An en dash (-) between years or months (for example, 2007-08 or January-June) indicates the years or months covered, including the beginning and ending years or months; a slash or virgule (/) between years or months (for example, 2007/08) indicates a fiscal or financial year, as does the abbreviation FY (for example, FY2008).
“Billion” means a thousand million; “trillion” means a thousand billion.
“Basis points”refer to hundredths of 1 percentage point (for example, 25 basis points are equivalent to ¼ of 1 percentage point).
As used in this publication, the term “country” does not in all cases refer to a territorial entity that is a state as understood by international law and practice. As used here, the term also covers some territorial entities that are not states but for which statistical data are maintained on a separate and independent basis.
Preface
This paper examines the impact on economic performance of structural policies—that is, policies that increase the role of market forces and competition in the economy, while maintaining appropriate regulatory frameworks. It examines the effects of structural reforms on two aspects of economic performance—medium-run growth and macroeconomic stability and resilience—from a global standpoint, and in so doing improves the analytical basis of IMF policy advice by drawing on the lessons from broad cross-country experience. Underpinning the results was a major data collection effort, involving the compilation of indicators of structural reform for a large sample of 91 developing and developed countries over the past three decades. The resulting dataset is unique in its country and time coverage. Compared to most previous efforts, it is also much broader in terms of the sectoral coverage of reforms—including indicators of liberalization in domestic product markets, international trade, several indicators of liberalization of the domestic financial sector, and measures of external capital account liberalization. The dataset's breadth along the sectoral dimension is essential to address issues of reform sequencing, an area that has generated much thought from a theoretical standpoint, but where systematic cross-country evidence—as opposed to smaller-scale case studies—is sorely lacking.
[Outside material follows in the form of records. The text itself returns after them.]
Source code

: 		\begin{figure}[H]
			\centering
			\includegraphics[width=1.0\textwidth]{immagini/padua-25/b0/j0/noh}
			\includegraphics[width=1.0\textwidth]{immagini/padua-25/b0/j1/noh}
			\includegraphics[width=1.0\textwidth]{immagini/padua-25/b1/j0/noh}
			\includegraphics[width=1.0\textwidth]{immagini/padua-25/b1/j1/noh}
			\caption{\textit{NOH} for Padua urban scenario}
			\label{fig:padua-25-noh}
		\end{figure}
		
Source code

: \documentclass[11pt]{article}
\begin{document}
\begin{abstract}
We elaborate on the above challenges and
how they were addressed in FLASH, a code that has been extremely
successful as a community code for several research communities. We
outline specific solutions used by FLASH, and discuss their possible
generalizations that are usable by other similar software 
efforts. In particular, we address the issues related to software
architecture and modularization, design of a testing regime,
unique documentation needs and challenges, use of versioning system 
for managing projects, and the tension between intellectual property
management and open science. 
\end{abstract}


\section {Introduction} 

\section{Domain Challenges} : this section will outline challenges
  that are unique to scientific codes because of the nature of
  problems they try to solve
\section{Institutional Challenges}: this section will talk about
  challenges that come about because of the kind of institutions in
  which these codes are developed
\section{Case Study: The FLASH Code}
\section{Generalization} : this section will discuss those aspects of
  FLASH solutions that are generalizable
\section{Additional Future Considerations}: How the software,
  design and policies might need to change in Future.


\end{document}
The paper was prepared under the direction of Jonathan D. Ostry (Deputy Director, Research Department) by a staff team led by Alessandro Prati (Chief, Macroeconomic Studies Division in the Research Department) and Antonio Spilimbergo, and comprising Lone Christiansen, Prachi Mishra, Chris Papageorgiou, Rodney Ramcharan, Martin Schindler, Nikola Spatafora, Stephen Tokarick, and Thierry Tressel. The paper has benefited from comments from a number of IMF colleagues. Special thanks are due to Manzoor Gill and Freddy Cama for outstanding research support, and to Tracey Lookadoo whose help ensured the timely preparation of the manuscript. Esha Ray of the External Relations Department edited the manuscript and coordinated its publication. The opinions expressed in this paper are those of the authors and do not necessarily represent the views of national authorities, the IMF, or IMF Executive Directors.
This paper is dedicated to the memory of Alessandro Prati.